Dr. Klaus Wieser, Landesverband Hamburg, 23.04.2011
Der Milliarden - Poker um den Atomausstieg hat begonnen. Da urplötzlich die Bundesrepublik schnellstmöglich zur Ökostrom – Republik werden will und die 17 Atomkraftwerke so bald wie möglich vom Netz gehen sollen, kommt keiner von den Betroffenen ( und das sind wir alle ) umhin, sich Gedanken über die Kosten der Energiewende zu machen. Da bisher keine mit der Kernkraft vergleichbar leistungsfähige Technologie zur Verfügung steht, muss man die vorhandene mit Windrädern, Solarparks, Gaskraftwerken – gegebenenfalls mit modernen Kohlekraftwerken - und dazu mit vielen und großen Energiespeichern ausbauen.
Dazu bedarf es zusätzlicher Leitungen z.B. für die Anbindung der Offshore – Windparks. Nach einem Bericht des Hamburger Abendblattes vom 19.04.2011 habe der Präsident der Bundesnetzagentur, Matthias Kurth, von notwendigen 80 Milliarden Euro in den nächsten 10 Jahren gesprochen.
Zu den Kosten des Ausbaus der vorhandenen zur Gewinnung von Energie – besonders von Strom - aus erneuerbaren Quellen kommen noch die Ausgaben für die Entwicklung weiterer Technologien. Dazu müssen noch verschiedene Subventionen gerechnet werden, beispielsweise für die Gebäudesanierung und zur Sicherung der Industrien, deren Existenz von dem Vorhandensein kostengünstiger Energie in großen Mengen abhängt.

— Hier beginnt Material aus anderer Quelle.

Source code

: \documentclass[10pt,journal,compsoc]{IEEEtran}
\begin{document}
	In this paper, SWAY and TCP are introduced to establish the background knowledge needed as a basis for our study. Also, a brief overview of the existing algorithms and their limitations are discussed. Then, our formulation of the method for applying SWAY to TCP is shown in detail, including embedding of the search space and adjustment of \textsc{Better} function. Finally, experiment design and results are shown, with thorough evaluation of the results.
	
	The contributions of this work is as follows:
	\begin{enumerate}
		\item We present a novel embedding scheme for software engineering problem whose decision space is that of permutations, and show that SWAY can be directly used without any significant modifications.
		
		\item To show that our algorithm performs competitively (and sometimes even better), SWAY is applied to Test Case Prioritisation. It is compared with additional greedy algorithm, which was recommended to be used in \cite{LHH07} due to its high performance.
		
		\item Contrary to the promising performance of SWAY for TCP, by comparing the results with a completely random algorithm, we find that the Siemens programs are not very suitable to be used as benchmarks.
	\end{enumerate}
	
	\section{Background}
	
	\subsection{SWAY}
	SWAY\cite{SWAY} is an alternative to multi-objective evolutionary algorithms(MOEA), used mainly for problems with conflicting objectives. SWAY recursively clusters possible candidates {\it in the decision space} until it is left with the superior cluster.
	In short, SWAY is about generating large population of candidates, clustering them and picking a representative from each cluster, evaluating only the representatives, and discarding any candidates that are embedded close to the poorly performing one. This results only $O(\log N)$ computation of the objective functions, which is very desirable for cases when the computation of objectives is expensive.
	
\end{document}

Zusätzlich zu diesen Kosten kommen auch noch die Einnahmeausfälle des Staates bei Wegfall der Kernenergie, beispielsweise der Brennelementesteuer oder Zahlungen in den Fond für die Förderung erneuerbarer Energien oder schlicht der Gewinnsteuern für die Produktion von Strom durch abgeschriebenen Kernkraftwerke – usw.
Das Ganze wird wahnsinnig teuer werden. Aber wie teuer – weiß man nicht.
Und da ist es auch ganz natürlich, dass unterschiedliche Vorstellungen über die Höhe der Kosten kursieren, die auf die Verbraucher zukommen. Lieschen Müller schätzte bei einer Straßenbefragung in Klein – Schmotzhausen für eine der populären Palaverrunden des Fernsehens diese Kosten auf 100 Milliarden Euro – hatte allerdings keine Vorstellung darüber, wie viele Nullen denn zu diesen 100 Milliarden gehören. Und die alte Frau Gissamer meint, aus ihrem Kaffeesatz eine Billion Euro Aufwand für die Energiewende gelesen zu haben. Beide sollten den beiden Arbeitskreisen ihre Erkenntnisse zur Verfügung stellen, die von der Bundesregierung in ihrer Hilflosigkeit einberufen wurden.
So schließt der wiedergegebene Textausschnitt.